■ **Task prompt**
Looking at the entries underneath, work out how many lines contain "Microsoft". Write only that number.

[Collected data]
____________

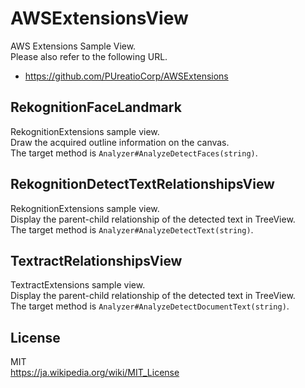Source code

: # AWSExtensionsView
AWS Extensions Sample View.<br>
Please also refer to the following URL.
* https://github.com/PUreatioCorp/AWSExtensions

## RekognitionFaceLandmark
RekognitionExtensions sample view.<br>
Draw the acquired outline information on the canvas.<br>
The target method is ```Analyzer#AnalyzeDetectFaces(string)```.

## RekognitionDetectTextRelationshipsView
RekognitionExtensions sample view.<br>
Display the parent-child relationship of the detected text in TreeView.<br>
The target method is ```Analyzer#AnalyzeDetectText(string)```.

## TextractRelationshipsView
TextractExtensions sample view.<br>
Display the parent-child relationship of the detected text in TreeView.<br>
The target method is ```Analyzer#AnalyzeDetectDocumentText(string)```.

## License
MIT<br>
https://ja.wikipedia.org/wiki/MIT_License

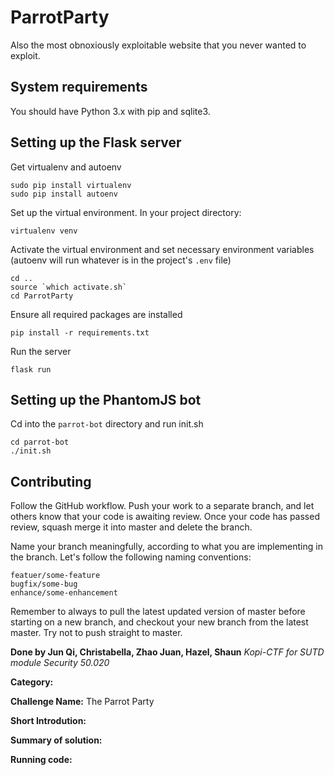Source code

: # ParrotParty
Also the most obnoxiously exploitable website that you never wanted to exploit.


## System requirements

You should have Python 3.x with pip and sqlite3.

## Setting up the Flask server

Get virtualenv and autoenv

```
sudo pip install virtualenv
sudo pip install autoenv
```

Set up the virtual environment. In your project directory:

```
virtualenv venv
```

Activate the virtual environment and set necessary environment variables (autoenv will run whatever is in the project's `.env` file)

```
cd ..
source `which activate.sh`
cd ParrotParty
```

Ensure all required packages are installed

```
pip install -r requirements.txt
```
Run the server

```
flask run
```

## Setting up the PhantomJS bot

Cd into the `parrot-bot` directory and run init.sh
```
cd parrot-bot
./init.sh
```

## Contributing

Follow the GitHub workflow. Push your work to a separate branch, and let others know that your code is awaiting review. Once your code has passed review, squash merge it into master and delete the branch.

Name your branch meaningfully, according to what you are implementing in the branch.
Let's follow the following naming conventions:

```
featuer/some-feature
bugfix/some-bug
enhance/some-enhancement
```

Remember to always to pull the latest updated version of master before starting on a new branch, and checkout your new branch from the latest master. Try not to push straight to master.

**Done by Jun Qi, Christabella, Zhao Juan, Hazel, Shaun**
_Kopi-CTF for SUTD module Security 50.020_

**Category:**

**Challenge Name:** The Parrot Party

**Short Introdution:**

**Summary of solution:**

**Running code:**
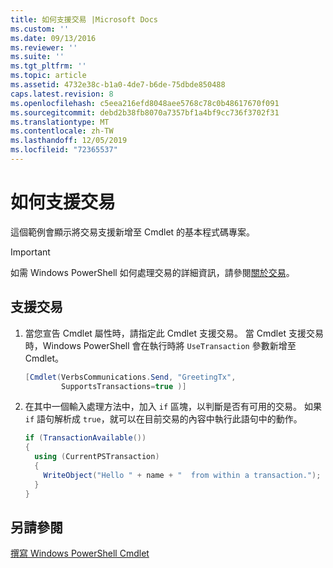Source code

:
 ```yaml
---
title: 如何支援交易 |Microsoft Docs
ms.custom: ''
ms.date: 09/13/2016
ms.reviewer: ''
ms.suite: ''
ms.tgt_pltfrm: ''
ms.topic: article
ms.assetid: 4732e38c-b1a0-4de7-b6de-75dbde850488
caps.latest.revision: 8
ms.openlocfilehash: c5eea216efd8048aee5768c78c0b48617670f091
ms.sourcegitcommit: debd2b38fb8070a7357bf1a4bf9cc736f3702f31
ms.translationtype: MT
ms.contentlocale: zh-TW
ms.lasthandoff: 12/05/2019
ms.locfileid: "72365537"
---
```

# <a name="how-to-support-transactions"></a>如何支援交易

這個範例會顯示將交易支援新增至 Cmdlet 的基本程式碼專案。

> [!IMPORTANT]
> 如需 Windows PowerShell 如何處理交易的詳細資訊，請參閱[關於交易][about_Transactions]。

## <a name="to-support-transactions"></a>支援交易

1. 當您宣告 Cmdlet 屬性時，請指定此 Cmdlet 支援交易。
   當 Cmdlet 支援交易時，Windows PowerShell 會在執行時將 `UseTransaction` 參數新增至 Cmdlet。

    ```csharp
    [Cmdlet(VerbsCommunications.Send, "GreetingTx",
            SupportsTransactions=true )]
    ```

2. 在其中一個輸入處理方法中，加入 `if` 區塊，以判斷是否有可用的交易。
   如果 `if` 語句解析成 `true`，就可以在目前交易的內容中執行此語句中的動作。

    ```csharp
    if (TransactionAvailable())
    {
      using (CurrentPSTransaction)
      {
        WriteObject("Hello " + name + "  from within a transaction.");
      }
    }
    ```

## <a name="see-also"></a>另請參閱

[撰寫 Windows PowerShell Cmdlet](./writing-a-windows-powershell-cmdlet.md)

<!-- External URLs -->

[about_Transactions]: /powershell/module/Microsoft.PowerShell.Core/About/about_Transactions
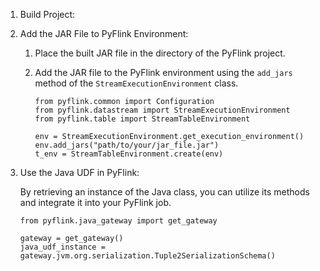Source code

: 1. Build Project:

2. Add the JAR File to PyFlink Environment:
   1. Place the built JAR file in the directory of the PyFlink project.
   2. Add the JAR file to the PyFlink environment using the `add_jars` method of the `StreamExecutionEnvironment` class. 
   
      ```
      from pyflink.common import Configuration
      from pyflink.datastream import StreamExecutionEnvironment
      from pyflink.table import StreamTableEnvironment

      env = StreamExecutionEnvironment.get_execution_environment()
      env.add_jars("path/to/your/jar_file.jar")
      t_env = StreamTableEnvironment.create(env)
      ```
3. Use the Java UDF in PyFlink:

    By retrieving an instance of the Java class, you can utilize its methods and integrate it into your PyFlink job.
    ```
    from pyflink.java_gateway import get_gateway

    gateway = get_gateway()
    java_udf_instance = gateway.jvm.org.serialization.Tuple2SerializationSchema()
    ```


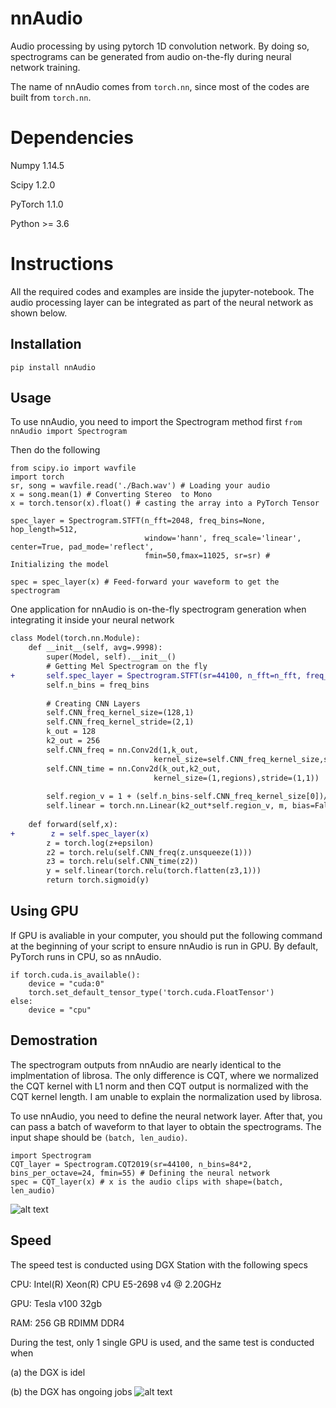 # nnAudio
Audio processing by using pytorch 1D convolution network. By doing so, spectrograms can be generated from audio on-the-fly during neural network training. 

The name of nnAudio comes from `torch.nn`, since most of the codes are built from `torch.nn`.

# Dependencies
Numpy 1.14.5

Scipy 1.2.0

PyTorch 1.1.0

Python >= 3.6

# Instructions
All the required codes and examples are inside the jupyter-notebook. The audio processing layer can be integrated as part of the neural network as shown below.

## Installation
`pip install nnAudio`

## Usage
To use nnAudio, you need to import the Spectrogram method first
`from nnAudio import Spectrogram`

Then do the following
```
from scipy.io import wavfile
import torch
sr, song = wavfile.read('./Bach.wav') # Loading your audio
x = song.mean(1) # Converting Stereo  to Mono
x = torch.tensor(x).float() # casting the array into a PyTorch Tensor

spec_layer = Spectrogram.STFT(n_fft=2048, freq_bins=None, hop_length=512, 
                              window='hann', freq_scale='linear', center=True, pad_mode='reflect', 
                              fmin=50,fmax=11025, sr=sr) # Initializing the model
                              
spec = spec_layer(x) # Feed-forward your waveform to get the spectrogram                                                        
```

One application for nnAudio is on-the-fly spectrogram generation when integrating it inside your neural network
```diff
class Model(torch.nn.Module):
    def __init__(self, avg=.9998):
        super(Model, self).__init__()
        # Getting Mel Spectrogram on the fly
+       self.spec_layer = Spectrogram.STFT(sr=44100, n_fft=n_fft, freq_bins=freq_bins, fmin=50, fmax=6000, freq_scale='log', pad_mode='constant', center=True)
        self.n_bins = freq_bins         
        
        # Creating CNN Layers
        self.CNN_freq_kernel_size=(128,1)
        self.CNN_freq_kernel_stride=(2,1)
        k_out = 128
        k2_out = 256
        self.CNN_freq = nn.Conv2d(1,k_out,
                                kernel_size=self.CNN_freq_kernel_size,stride=self.CNN_freq_kernel_stride)
        self.CNN_time = nn.Conv2d(k_out,k2_out,
                                kernel_size=(1,regions),stride=(1,1))    
        
        self.region_v = 1 + (self.n_bins-self.CNN_freq_kernel_size[0])//self.CNN_freq_kernel_stride[0]
        self.linear = torch.nn.Linear(k2_out*self.region_v, m, bias=False)
        
    def forward(self,x):
+        z = self.spec_layer(x)
        z = torch.log(z+epsilon)
        z2 = torch.relu(self.CNN_freq(z.unsqueeze(1)))
        z3 = torch.relu(self.CNN_time(z2))
        y = self.linear(torch.relu(torch.flatten(z3,1)))
        return torch.sigmoid(y)
```
## Using GPU
If GPU is avaliable in your computer, you should put the following command at the beginning of your script to ensure nnAudio is run in GPU. By default, PyTorch runs in CPU, so as nnAudio.
```
if torch.cuda.is_available():
    device = "cuda:0"
    torch.set_default_tensor_type('torch.cuda.FloatTensor')
else:
    device = "cpu"
```

## Demostration
The spectrogram outputs from nnAudio are nearly identical to the implmentation of librosa. The only difference is CQT, where we normalized the CQT kernel with L1 norm and then CQT output is normalized with the CQT kernel length. I am unable to explain the normalization used by librosa. 

To use nnAudio, you need to define the neural network layer. After that, you can pass a batch of waveform to that layer to obtain the spectrograms. The input shape should be `(batch, len_audio)`.

```
import Spectrogram 
CQT_layer = Spectrogram.CQT2019(sr=44100, n_bins=84*2, bins_per_octave=24, fmin=55) # Defining the neural network
spec = CQT_layer(x) # x is the audio clips with shape=(batch, len_audio)
```
![alt text](https://github.com/KinWaiCheuk/nnAudio/blob/master/performance_test/performance_chrom.png)

## Speed
The speed test is conducted using DGX Station with the following specs

CPU: Intel(R) Xeon(R) CPU E5-2698 v4 @ 2.20GHz 

GPU: Tesla v100 32gb

RAM: 256 GB RDIMM DDR4

During the test, only 1 single GPU is used, and the same test is conducted when 

(a) the DGX is idel

(b) the DGX has ongoing jobs
![alt text](https://github.com/KinWaiCheuk/nnAudio/blob/master/speed_test/speed.png)

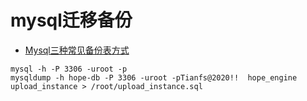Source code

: # mysql迁移备份

- [Mysql三种常见备份表方式](https://blog.csdn.net/free_yx/article/details/123520109)

```shell
mysql -h -P 3306 -uroot -p 
mysqldump -h hope-db -P 3306 -uroot -pTianfs@2020!!  hope_engine  upload_instance > /root/upload_instance.sql

```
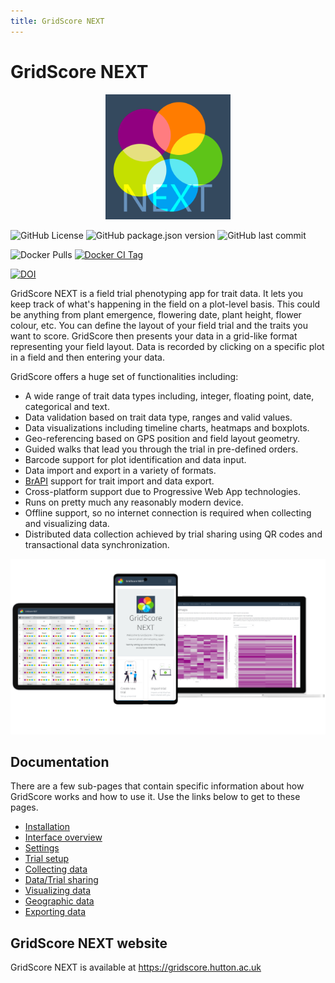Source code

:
 ```yaml
---
title: GridScore NEXT
---
```


# GridScore NEXT

<p align="center">
  <img src="img/gridscore-next-text.svg" width="200" alt="GridScore NEXT logo">
</p>

![GitHub License](https://img.shields.io/github/license/cropgeeks/gridscore-next-client?style=for-the-badge&logo=apache)
![GitHub package.json version](https://img.shields.io/github/package-json/v/cropgeeks/gridscore-next-client?style=for-the-badge)
![GitHub last commit](https://img.shields.io/github/last-commit/cropgeeks/gridscore-next-client?style=for-the-badge&logo=git)

![Docker Pulls](https://img.shields.io/docker/pulls/cropgeeks/gridscore-next?style=for-the-badge)
[![Docker CI Tag](https://img.shields.io/github/actions/workflow/status/cropgeeks/gridscore-next-client/docker-ci-multi-arch.yml?label=Docker%20CI%20Push&logo=github&style=for-the-badge)](https://img.shields.io/github/actions/workflow/status/cropgeeks/gridscore-next-client/docker-ci-multi-arch.yml)

[![DOI](https://zenodo.org/badge/270078734.svg?style=flat-square)](https://zenodo.org/badge/latestdoi/270078734)

GridScore NEXT is a field trial phenotyping app for trait data. It lets you keep track of what's happening in the field on a plot-level basis. This could be anything from plant emergence, flowering date, plant height, flower colour, etc. You can define the layout of your field trial and the traits you want to score. GridScore then presents your data in a grid-like format representing your field layout. Data is recorded by clicking on a specific plot in a field and then entering your data.

GridScore offers a huge set of functionalities including:
- A wide range of trait data types including, integer, floating point, date, categorical and text.
- Data validation based on trait data type, ranges and valid values.
- Data visualizations including timeline charts, heatmaps and boxplots.
- Geo-referencing based on GPS position and field layout geometry.
- Guided walks that lead you through the trial in pre-defined orders.
- Barcode support for plot identification and data input.
- Data import and export in a variety of formats.
- [BrAPI](https://www.brapi.org) support for trait import and data export.
- Cross-platform support due to Progressive Web App technologies.
- Runs on pretty much any reasonably modern device.
- Offline support, so no internet connection is required when collecting and visualizing data.
- Distributed data collection achieved by trial sharing using QR codes and transactional data synchronization.

<img src="img/readme.png" style="max-width: 100%;" alt="GridScore running on various devices">

## Documentation

There are a few sub-pages that contain specific information about how GridScore works and how to use it. Use the links below to get to these pages.

- <a href="installation.html">Installation</a>
- <a href="overview.html">Interface overview</a>
- <a href="settings.html">Settings</a>
- <a href="trial-setup.html">Trial setup</a>
- <a href="collecting-data.html">Collecting data</a>
- <a href="trial-sharing.html">Data/Trial sharing</a>
- <a href="visualizing-data.html">Visualizing data</a>
- <a href="geographic-data.html">Geographic data</a>
- <a href="exporting-data.html">Exporting data</a>


## GridScore NEXT website

GridScore NEXT is available at https://gridscore.hutton.ac.uk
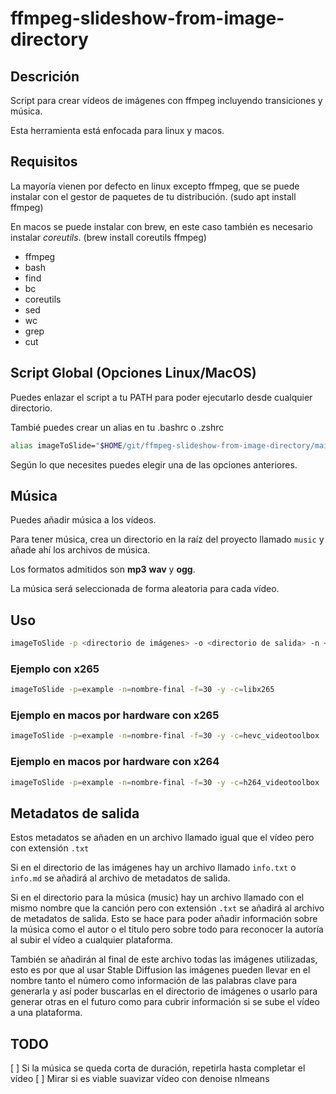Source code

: # ffmpeg-slideshow-from-image-directory

## Descrición

Script para crear vídeos de imágenes con ffmpeg incluyendo transiciones y música.

Esta herramienta está enfocada para linux y macos.

## Requisitos

La mayoría vienen por defecto en linux excepto ffmpeg, que se puede instalar con el gestor de paquetes de tu distribución. (sudo apt install ffmpeg)

En macos se puede instalar con brew, en este caso también es necesario instalar _coreutils_. (brew install coreutils ffmpeg)

- ffmpeg
- bash
- find
- bc
- coreutils
- sed
- wc
- grep
- cut

## Script Global (Opciones Linux/MacOS)

Puedes enlazar el script a tu PATH para poder ejecutarlo desde cualquier directorio.

Tambié puedes crear un alias en tu .bashrc o .zshrc

```bash
alias imageToSlide="$HOME/git/ffmpeg-slideshow-from-image-directory/main.sh"
```

Según lo que necesites puedes elegir una de las opciones anteriores.

## Música

Puedes añadir música a los vídeos.

Para tener música, crea un directorio en la raíz del proyecto llamado `music` y añade ahí los archivos de música.

Los formatos admitidos son **mp3** **wav** y **ogg**.

La música será seleccionada de forma aleatoria para cada vídeo.

## Uso

```bash
imageToSlide -p <directorio de imágenes> -o <directorio de salida> -n <nombre de salida>
```

### Ejemplo con x265

```bash
imageToSlide -p=example -n=nombre-final -f=30 -y -c=libx265
```

### Ejemplo en macos por hardware con x265

```bash
imageToSlide -p=example -n=nombre-final -f=30 -y -c=hevc_videotoolbox
```

### Ejemplo en macos por hardware con x264

```bash
imageToSlide -p=example -n=nombre-final -f=30 -y -c=h264_videotoolbox
```

## Metadatos de salida

Estos metadatos se añaden en un archivo llamado igual que el vídeo pero con extensión `.txt`

Si en el directorio de las imágenes hay un archivo llamado `info.txt` o `info.md` se añadirá al archivo de metadatos de salida.

Si en el directorio para la música (music) hay un archivo llamado con el mismo nombre que la canción pero con extensión `.txt` se añadirá al archivo de metadatos de salida. Esto se hace para poder añadir información sobre la música como el autor o el título pero sobre todo para reconocer la autoría al subir el vídeo a cualquier plataforma.

También se añadirán al final de este archivo todas las imágenes utilizadas, esto es por que al usar Stable Diffusion las imágenes pueden llevar en el nombre tanto el número como información de las palabras clave para generarla y así poder buscarlas en el directorio de imágenes o usarlo para generar otras en el futuro como para cubrir información si se sube el vídeo a una plataforma.

## TODO

[ ] Si la música se queda corta de duración, repetirla hasta completar el vídeo
[ ] Mirar si es viable suavizar vídeo con denoise nlmeans
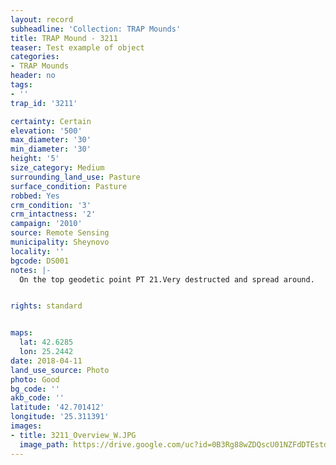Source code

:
 ```yaml
---
layout: record
subheadline: 'Collection: TRAP Mounds'
title: TRAP Mound - 3211
teaser: Test example of object
categories:
- TRAP Mounds
header: no
tags:
- ''
trap_id: '3211'

certainty: Certain
elevation: '500'
max_diameter: '30'
min_diameter: '30'
height: '5'
size_category: Medium
surrounding_land_use: Pasture
surface_condition: Pasture
robbed: Yes
crm_condition: '3'
crm_intactness: '2'
campaign: '2010'
source: Remote Sensing
municipality: Sheynovo
locality: ''
bgcode: DS001
notes: |-
  On the top geodetic point PT 21.Very destructed and spread around.


rights: standard


maps:
  lat: 42.6285
  lon: 25.2442
date: 2018-04-11
land_use_source: Photo
photo: Good
bg_code: ''
akb_code: ''
latitude: '42.701412'
longitude: '25.311391'
images:
- title: 3211_Overview_W.JPG
  image_path: https://drive.google.com/uc?id=0B3Rg88wZDQscU01NZFdDTEstdzg
---
```

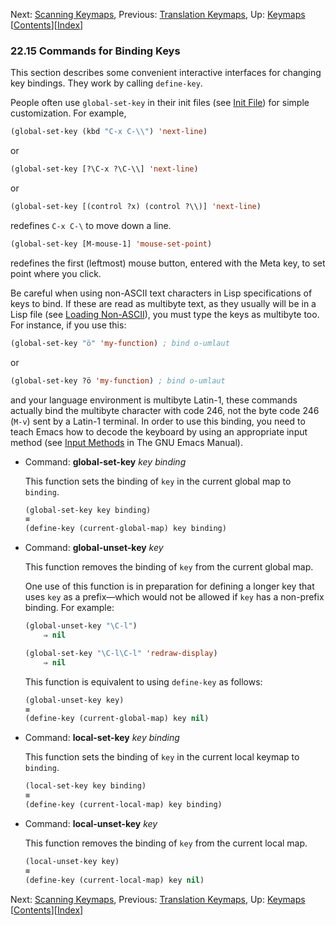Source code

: 

Next: [Scanning Keymaps](Scanning-Keymaps.html), Previous: [Translation Keymaps](Translation-Keymaps.html), Up: [Keymaps](Keymaps.html)   \[[Contents](index.html#SEC_Contents "Table of contents")]\[[Index](Index.html "Index")]

### 22.15 Commands for Binding Keys

This section describes some convenient interactive interfaces for changing key bindings. They work by calling `define-key`.

People often use `global-set-key` in their init files (see [Init File](Init-File.html)) for simple customization. For example,

```lisp
(global-set-key (kbd "C-x C-\\") 'next-line)
```

or

```lisp
(global-set-key [?\C-x ?\C-\\] 'next-line)
```

or

```lisp
(global-set-key [(control ?x) (control ?\\)] 'next-line)
```

redefines `C-x C-\` to move down a line.

```lisp
(global-set-key [M-mouse-1] 'mouse-set-point)
```

redefines the first (leftmost) mouse button, entered with the Meta key, to set point where you click.

Be careful when using non-ASCII text characters in Lisp specifications of keys to bind. If these are read as multibyte text, as they usually will be in a Lisp file (see [Loading Non-ASCII](Loading-Non_002dASCII.html)), you must type the keys as multibyte too. For instance, if you use this:

```lisp
(global-set-key "ö" 'my-function) ; bind o-umlaut
```

or

```lisp
(global-set-key ?ö 'my-function) ; bind o-umlaut
```

and your language environment is multibyte Latin-1, these commands actually bind the multibyte character with code 246, not the byte code 246 (`M-v`) sent by a Latin-1 terminal. In order to use this binding, you need to teach Emacs how to decode the keyboard by using an appropriate input method (see [Input Methods](https://www.gnu.org/software/emacs/manual/html_node/emacs/Input-Methods.html#Input-Methods) in The GNU Emacs Manual).

*   Command: **global-set-key** *key binding*

    This function sets the binding of `key` in the current global map to `binding`.

    ```lisp
    (global-set-key key binding)
    ≡
    (define-key (current-global-map) key binding)
    ```

<!---->

*   Command: **global-unset-key** *key*

    This function removes the binding of `key` from the current global map.

    One use of this function is in preparation for defining a longer key that uses `key` as a prefix—which would not be allowed if `key` has a non-prefix binding. For example:

    ```lisp
    (global-unset-key "\C-l")
        ⇒ nil
    ```

    ```lisp
    (global-set-key "\C-l\C-l" 'redraw-display)
        ⇒ nil
    ```

    This function is equivalent to using `define-key` as follows:

    ```lisp
    (global-unset-key key)
    ≡
    (define-key (current-global-map) key nil)
    ```

<!---->

*   Command: **local-set-key** *key binding*

    This function sets the binding of `key` in the current local keymap to `binding`.

    ```lisp
    (local-set-key key binding)
    ≡
    (define-key (current-local-map) key binding)
    ```

<!---->

*   Command: **local-unset-key** *key*

    This function removes the binding of `key` from the current local map.

    ```lisp
    (local-unset-key key)
    ≡
    (define-key (current-local-map) key nil)
    ```

Next: [Scanning Keymaps](Scanning-Keymaps.html), Previous: [Translation Keymaps](Translation-Keymaps.html), Up: [Keymaps](Keymaps.html)   \[[Contents](index.html#SEC_Contents "Table of contents")]\[[Index](Index.html "Index")]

____________

■ **Exercise solution**
2